Após 13h30, começaram a marcha pela Avenida Atlântica. A eles incorporou-se um civil, Octavio Correia, que ganhou um fuzil e um pedaço da bandeira – o reservado a Euclydes. Depois de uma parada no Hotel Inglez, onde beberam água, o grupo seguiu em frente, segundo depoimento de Siqueira Campos. O tenente disse que “oficiais e praças do 3.º Regimento” gritavam de longe que se rendessem, ao que os revoltosos respondiam que atirassem.
Outros depoimentos, de militares, relatam o encontro, na altura da Rua Barroso – atual Siqueira Campos – do grupo de rebeldes com os legalistas. Ali, o tenente governista Segadas Viana estava com um pelotão. O comandante do 2.º Batalhão do 3.ª Regimento de Infantaria, major Pedro Chrysol Fernandes Brasil se aproximou, mas os revolucionários diziam que iriam ao Catete, ameaçando-o. “Vocês estão cometendo um ato de loucura”, disse o oficial ao depor. Brasil afirmou ter insistido, mais de uma vez, para que os rebeldes se rendessem, garantindo suas vidas. Não foi obedecido, e a tensão crescia. O oficial legalista, então, deu a Segadas ordem de fogo.
Foi quando, segundo sua versão, os revolucionários se dividiram em dois grupos e atiraram. Primeiro de pé. Depois pularam para a praia. Siqueira viu os companheiros caírem feridos: Eduardo Gomes, Octávio Correia e Prado. Em seguida, foi a sua vez.
Começou então o ataque final com baionetas autorizado pelo general Tertuliano Potiguara e comandado por Brasil. Ferido, Siqueira contou no processo ter visto que Prado, deitado e ferido, atirava de revólver. “Levantem os que estão vivos!”, gritavam os legalistas. A revolução acabara. Siqueira e Gomes sobreviveram. Prado morreu seis dias depois. Correia, ferido no peito, não sobreviveu. Ao menos três praças morreram.
O mesmo aconteceu com o tenente Mário Carpenter. Com ele foi achado seu fragmento da bandeira. Trazia a mensagem que escrevera pouco antes. Ela está guardado em caixa envidraçada, no Forte de Copacabana – hoje um centro cultural ligado ao Exército. Diz, em letras desbotadas: “Forte de Copacabana – 7 de julho de 1922. Aos queridos pais ofereço um pedaço da nossa bandeira em defesa da qual resolvi dar o que podia… minha vida”.

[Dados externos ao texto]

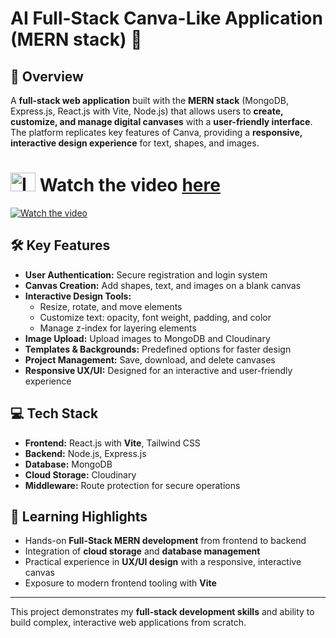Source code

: # AI Full-Stack Canva-Like Application (MERN stack) 🎨

## 🌟 Overview
A **full-stack web application** built with the **MERN stack** (MongoDB, Express.js, React.js with Vite, Node.js) that allows users to **create, customize, and manage digital canvases** with a **user-friendly interface**.  
The platform replicates key features of Canva, providing a **responsive, interactive design experience** for text, shapes, and images.

# <img width="40" height="30" alt="Image" src="https://github.com/user-attachments/assets/567d1706-facf-437a-aaca-9f82ccbe51dd" /> Watch the video [here](https://www.youtube.com/watch?v=CNZLmfk8YL8)

[![Watch the video](https://github.com/user-attachments/assets/e30160c1-5859-4af2-b89a-e0fd46efe78c)](https://www.youtube.com/watch?v=CNZLmfk8YL8)

## 🛠 Key Features
- **User Authentication:** Secure registration and login system
- **Canvas Creation:** Add shapes, text, and images on a blank canvas
- **Interactive Design Tools:**
  - Resize, rotate, and move elements
  - Customize text: opacity, font weight, padding, and color
  - Manage z-index for layering elements
- **Image Upload:** Upload images to MongoDB and Cloudinary
- **Templates & Backgrounds:** Predefined options for faster design
- **Project Management:** Save, download, and delete canvases
- **Responsive UX/UI:** Designed for an interactive and user-friendly experience

## 💻 Tech Stack
- **Frontend:** React.js with **Vite**, Tailwind CSS  
- **Backend:** Node.js, Express.js  
- **Database:** MongoDB  
- **Cloud Storage:** Cloudinary  
- **Middleware:** Route protection for secure operations  

## 🎯 Learning Highlights
- Hands-on **Full-Stack MERN development** from frontend to backend
- Integration of **cloud storage** and **database management**
- Practical experience in **UX/UI design** with a responsive, interactive canvas
- Exposure to modern frontend tooling with **Vite**  

---

This project demonstrates my **full-stack development skills** and ability to build complex, interactive web applications from scratch.
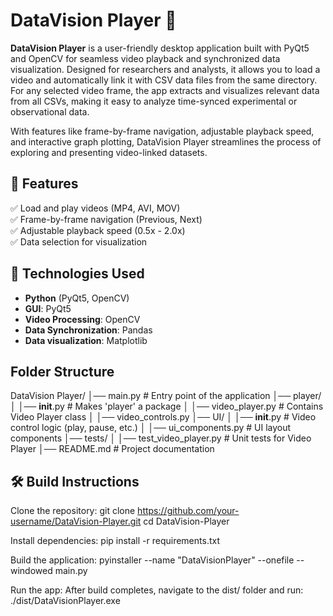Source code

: # DataVision Player 🎥

**DataVision Player** is a user-friendly desktop application built with PyQt5 and OpenCV for seamless video playback and synchronized data visualization. Designed for researchers and analysts, it allows you to load a video and automatically link it with CSV data files from the same directory. For any selected video frame, the app extracts and visualizes relevant data from all CSVs, making it easy to analyze time-synced experimental or observational data.

With features like frame-by-frame navigation, adjustable playback speed, and interactive graph plotting, DataVision Player streamlines the process of exploring and presenting video-linked datasets.

## 🚀 Features  
✅ Load and play videos (MP4, AVI, MOV)  
✅ Frame-by-frame navigation (Previous, Next)  
✅ Adjustable playback speed (0.5x - 2.0x)  
✅ Data selection for visualization  

## 🔧 Technologies Used  
- **Python** (PyQt5, OpenCV)  
- **GUI**: PyQt5  
- **Video Processing**: OpenCV
- **Data Synchronization**: Pandas
- **Data visualization**: Matplotlib

## Folder Structure

DataVision Player/
│── main.py                 # Entry point of the application
│── player/
│   │── __init__.py         # Makes 'player' a package
│   │── video_player.py     # Contains Video Player class
│   │── video_controls.py
│── UI/
│   │── __init__.py         # Video control logic (play, pause, etc.)
│   │── ui_components.py    # UI layout components
│── tests/
│   │── test_video_player.py # Unit tests for Video Player
│── README.md               # Project documentation

## 🛠️ Build Instructions

Clone the repository:
git clone https://github.com/your-username/DataVision-Player.git
cd DataVision-Player

Install dependencies:
pip install -r requirements.txt

Build the application:
pyinstaller --name "DataVisionPlayer" --onefile --windowed main.py

Run the app:
After build completes, navigate to the dist/ folder and run:
./dist/DataVisionPlayer.exe
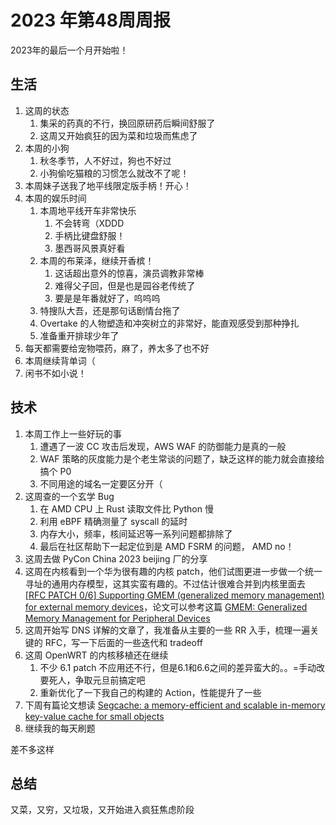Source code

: # 2023 年第48周周报

2023年的最后一个月开始啦！

## 生活

1. 这周的状态
    1. 集采的药真的不行，换回原研药后瞬间舒服了
    2. 这周又开始疯狂的因为菜和垃圾而焦虑了
2. 本周的小狗
    1. 秋冬季节，人不好过，狗也不好过
    2. 小狗偷吃猫粮的习惯怎么就改不了呢！
3. 本周妹子送我了地平线限定版手柄！开心！
4. 本周的娱乐时间
    1. 本周地平线开车非常快乐
        1. 不会转弯（XDDD
        2. 手柄比键盘舒服！
        3. 墨西哥风景真好看
    2. 本周的布莱泽，继续开香槟！
        1. 这话超出意外的惊喜，演员调教非常棒
        2. 难得父子回，但是也是园谷老传统了
        3. 要是是年番就好了，呜呜呜
    3. 特搜队大吾，还是那句话剧情台拖了
    4. Overtake 的人物塑造和冲突树立的非常好，能直观感受到那种挣扎
    5. 准备重开排球少年了
5. 每天都需要给宠物喂药，麻了，养太多了也不好
6. 本周继续背单词（
7. 闲书不如小说！

## 技术

1. 本周工作上一些好玩的事
    1. 遭遇了一波 CC 攻击后发现，AWS WAF 的防御能力是真的一般
    2. WAF 策略的灰度能力是个老生常谈的问题了，缺乏这样的能力就会直接给搞个 P0
    3. 不同用途的域名一定要区分开（
2. 这周查的一个玄学 Bug
    1. 在 AMD CPU 上 Rust 读取文件比 Python 慢
    2. 利用 eBPF 精确测量了 syscall 的延时
    3. 内存大小，频率，核间延迟等一系列问题都排除了
    4. 最后在社区帮助下一起定位到是 AMD FSRM 的问题， AMD no！
3. 这周去做 PyCon China 2023 beijing 厂的分享
4. 这周在内核看到一个华为很有趣的内核 patch，他们试图更进一步做一个统一寻址的通用内存模型，这其实蛮有趣的。不过估计很难合并到内核里面去 [[RFC PATCH 0/6] Supporting GMEM (generalized memory management) for external memory devices](https://marc.info/?l=linux-mm&m=170168249028786&w=2)，论文可以参考这篇 [GMEM: Generalized Memory Management for Peripheral Devices](https://arxiv.org/abs/2310.12554)
5. 这周开始写 DNS 详解的文章了，我准备从主要的一些 RR 入手，梳理一遍关键的 RFC，写一下后面的一些迭代和 tradeoff
6. 这周 OpenWRT 的内核移植还在继续
    1. 不少 6.1 patch 不应用还不行，但是6.1和6.6之间的差异蛮大的。。=手动改要死人，争取元旦前搞定吧
    2. 重新优化了一下我自己的构建的 Action，性能提升了一些
7. 下周有篇论文想读 [Segcache: a memory-efficient and scalable in-memory key-value cache for small objects](https://www.usenix.org/system/files/nsdi21-yang.pdf)
8. 继续我的每天刷题

差不多这样

## 总结

又菜，又穷，又垃圾，又开始进入疯狂焦虑阶段
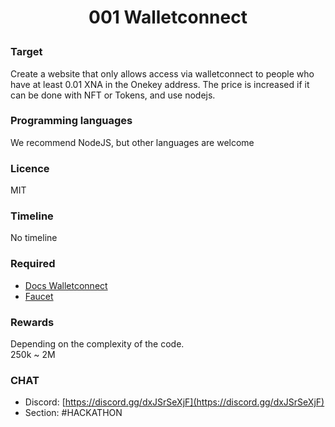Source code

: # <p align="center">001 Walletconnect </p>


### Target  
Create a website that only allows access via walletconnect to people who have at least 0.01 XNA in the Onekey address. The price is increased if it can be done with NFT or Tokens, and use nodejs.

### Programming languages  
We recommend NodeJS, but other languages are welcome

### Licence  
MIT

### Timeline  
No timeline

### Required
- [Docs Walletconnect](https://docs.walletconnect.com)
- [Faucet](https://faucet.neurai.org)

### Rewards
Depending on the complexity of the code.  
250k ~ 2M

### CHAT
- Discord: [https://discord.gg/dxJSrSeXjF](https://discord.gg/dxJSrSeXjF)
- Section: #HACKATHON
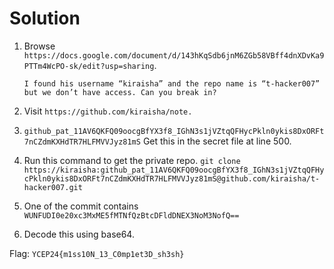 # Solution

1. Browse `https://docs.google.com/document/d/143hKqSdb6jnM6ZGb58VBff4dnXDvKa9PTTm4WcPO-sk/edit?usp=sharing`.

    `I found his username “kiraisha” and the repo name is “t-hacker007” but we don’t have access. Can you break in?`

2. Visit `https://github.com/kiraisha/note.`

3. `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` Get this in the secret file at line 500.

4. Run this command to get the private repo.
   `git clone https://kiraisha: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@github.com/kiraisha/t-hacker007.git`

5. One of the commit contains `WUNFUDI0e20xc3MxME5fMTNfQzBtcDFldDNEX3NoM3NofQ==`

6. Decode this using base64.

Flag: `YCEP24{m1ss10N_13_C0mp1et3D_sh3sh}`
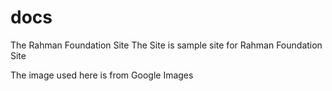 # docs
The Rahman Foundation Site
The Site is sample site for Rahman Foundation Site

The image used here is from Google Images
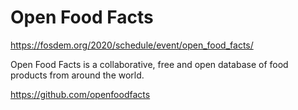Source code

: # Open Food Facts

https://fosdem.org/2020/schedule/event/open_food_facts/

Open Food Facts is a collaborative, free and open database of food products from around the world.

https://github.com/openfoodfacts

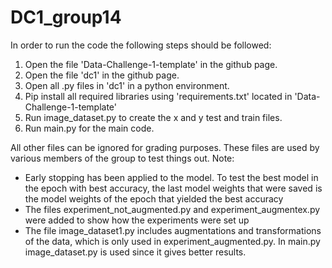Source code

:# DC1_group14

In order to run the code the following steps should be followed:
1. Open the file 'Data-Challenge-1-template' in the github page.
2. Open the file 'dc1' in the github page.
3. Open all .py files in 'dc1' in a python environment.
4. Pip install all required libraries using 'requirements.txt' located in 'Data-Challenge-1-template' 
5. Run image_dataset.py to create the x and y test and train files.
6. Run main.py for the main code.


All other files can be ignored for grading purposes. These files are used by various members of the group to test things out.
Note:
- Early stopping has been applied to the model. To test the best model in the epoch with best accuracy, the last model weights that were saved is the model weights of the epoch that yielded the best accuracy
- The files experiment_not_augmented.py and experiment_augmentex.py were added to show how the experiments were set up
- The file image_dataset1.py includes augmentations and transformations of the data, which is only used in experiment_augmented.py. In main.py image_dataset.py is used since it gives better results.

Governo bombardeou São Paulo em 1924 e proibiu o ‘Estadão’
Em 5 de julho de 1924, São Paulo foi o palco de nova rebelião dos tenentes. O governo do Estado deixou a cidade, e os rebeldes ofereceram a direção civil do movimento a empresários, entre eles Julio Mesquita, que declinou. Com o passar dos dias, as dificuldades na cidade – bombardeada pelas tropas federais – aumentaram.
O presidente da Associação Comercial, Macedo Soares, propôs a criação de uma Guarda Municipal e uma Comissão de Abastecimento Público, formada pelo arcebispo d. Duarte Leopoldo, pelo prefeito Firmiano Pinto, por Mesquita e outros. A revolta durou 22 dias e deixou 503 mortos e 4,8 mil feridos. Ao retomar a cidade, o governo prendeu e processou civis acusados de simpatizar com o movimento, entre eles Mesquita e o jornalista Paulo Duarte, redator do Estadão, e proibiu o jornal de circular.